I'm wondering if it would be possible to implement a condition on the offset in the lag() syntax. Something along the lines of IF 3 consecutive outgoing values in column, then offset = 3 else 1.

So far, I've looked into using window functions but no luck there.

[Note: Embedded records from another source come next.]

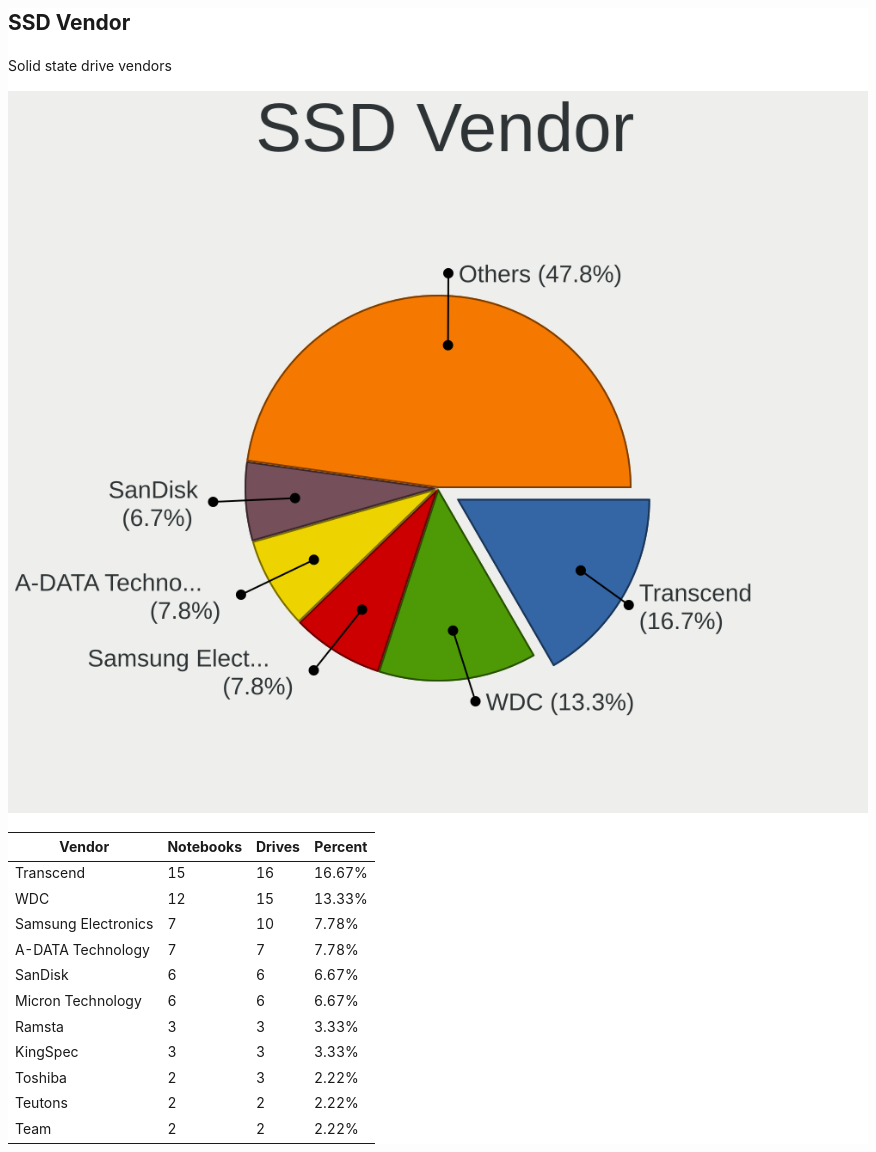 SSD Vendor
----------

Solid state drive vendors

![SSD Vendor](./images/pie_chart/drive_ssd_vendor.svg)


| Vendor              | Notebooks | Drives | Percent |
|---------------------|-----------|--------|---------|
| Transcend           | 15        | 16     | 16.67%  |
| WDC                 | 12        | 15     | 13.33%  |
| Samsung Electronics | 7         | 10     | 7.78%   |
| A-DATA Technology   | 7         | 7      | 7.78%   |
| SanDisk             | 6         | 6      | 6.67%   |
| Micron Technology   | 6         | 6      | 6.67%   |
| Ramsta              | 3         | 3      | 3.33%   |
| KingSpec            | 3         | 3      | 3.33%   |
| Toshiba             | 2         | 3      | 2.22%   |
| Teutons             | 2         | 2      | 2.22%   |
| Team                | 2         | 2      | 2.22%   |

CodePudding user response:

here is one way :

select *,lag(sent_at,1) over (partition by messageable_id order by sent_at) 
from (
   select * , row_number() over (partition by messageable_id , destination order by sent_at asc) rn
   from tablename
) t where rn = 1 

CodePudding user response:

So there are a couple of points, first, you messages by ID the id's are traveling back in time, and you have no three message example data, and not expected best case outcomes results:

so lets make some data that makes more sense:

with data(id, message, destination, messageable_id, sent_at) as (
    select * from values
        (1, 'msg with 2', 'incoming', 1700103, '2022-03-22 22:39:56.000'::timestamp_ntz),
        (2, 'msg with 2', 'outgoing', 1700103, '2022-03-22 22:42:11.000'::timestamp_ntz),
    
        (3, 'msg with 3', 'incoming', 1700104, '2022-03-22 22:39:56.000'::timestamp_ntz),
        (4, 'msg with 3', 'outgoing', 1700104, '2022-03-22 22:42:11.000'::timestamp_ntz),
        (5, 'msg with 3', 'outgoing', 1700104, '2022-03-22 22:43:11.000'::timestamp_ntz)
)

now using your "what I tried SQL"

select 
    *
    ,lag(sent_at,1) over (partition by messageable_id order by sent_at) as val_sent_at
from data
order by messageable_id, sent_at;
ID MESSAGE DESTINATION MESSAGEABLE_ID SENT_AT VAL_SENT_AT
1 msg with 2 incoming 1700103 2022-03-22 22:39:56.000 null
2 msg with 2 outgoing 1700103 2022-03-22 22:42:11.000 2022-03-22 22:39:56.000
3 msg with 3 incoming 1700104 2022-03-22 22:39:56.000 null
4 msg with 3 outgoing 1700104 2022-03-22 22:42:11.000 2022-03-22 22:39:56.000
5 msg with 3 outgoing 1700104 2022-03-22 22:43:11.000 2022-03-22 22:42:11.000

and you are saying in 1700104 messages you want the first sent_at of the sequence, this can be achieved with FIRST_VALUE, but the first row will also have a value:

select 
    *
    ,first_value(sent_at) over (partition by messageable_id order by sent_at) as first_sent_at
from data
order by messageable_id, sent_at;
ID MESSAGE DESTINATION MESSAGEABLE_ID SENT_AT FIRST_SENT_AT
1 msg with 2 incoming 1700103 2022-03-22 22:39:56.000 2022-03-22 22:39:56.000
2 msg with 2 outgoing 1700103 2022-03-22 22:42:11.000 2022-03-22 22:39:56.000
3 msg with 3 incoming 1700104 2022-03-22 22:39:56.000 2022-03-22 22:39:56.000
4 msg with 3 outgoing 1700104 2022-03-22 22:42:11.000 2022-03-22 22:39:56.000
5 msg with 3 outgoing 1700104 2022-03-22 22:43:11.000 2022-03-22 22:39:56.000

So if that first row not being a null is a problem we can solved with NULLIF

select 
    *
    ,first_value(sent_at) over (partition by messageable_id order by sent_at) as first_sent_at
    ,nullif(first_sent_at, sent_at) as nullif_result
from data
order by messageable_id, sent_at;
ID MESSAGE DESTINATION MESSAGEABLE_ID SENT_AT FIRST_SENT_AT NULLIF_RESULT
1 msg with 2 incoming 1700103 2022-03-22 22:39:56.000 2022-03-22 22:39:56.000 null
2 msg with 2 outgoing 1700103 2022-03-22 22:42:11.000 2022-03-22 22:39:56.000 2022-03-22 22:39:56.000
3 msg with 3 incoming 1700104 2022-03-22 22:39:56.000 2022-03-22 22:39:56.000 null
4 msg with 3 outgoing 1700104 2022-03-22 22:42:11.000 2022-03-22 22:39:56.000 2022-03-22 22:39:56.000
5 msg with 3 outgoing 1700104 2022-03-22 22:43:11.000 2022-03-22 22:39:56.000 2022-03-22 22:39:56.000

but if you have multiple messages, it would null all of them. Another option is to use ROW_NUMBER, and to make values stable would be to use id to help order values.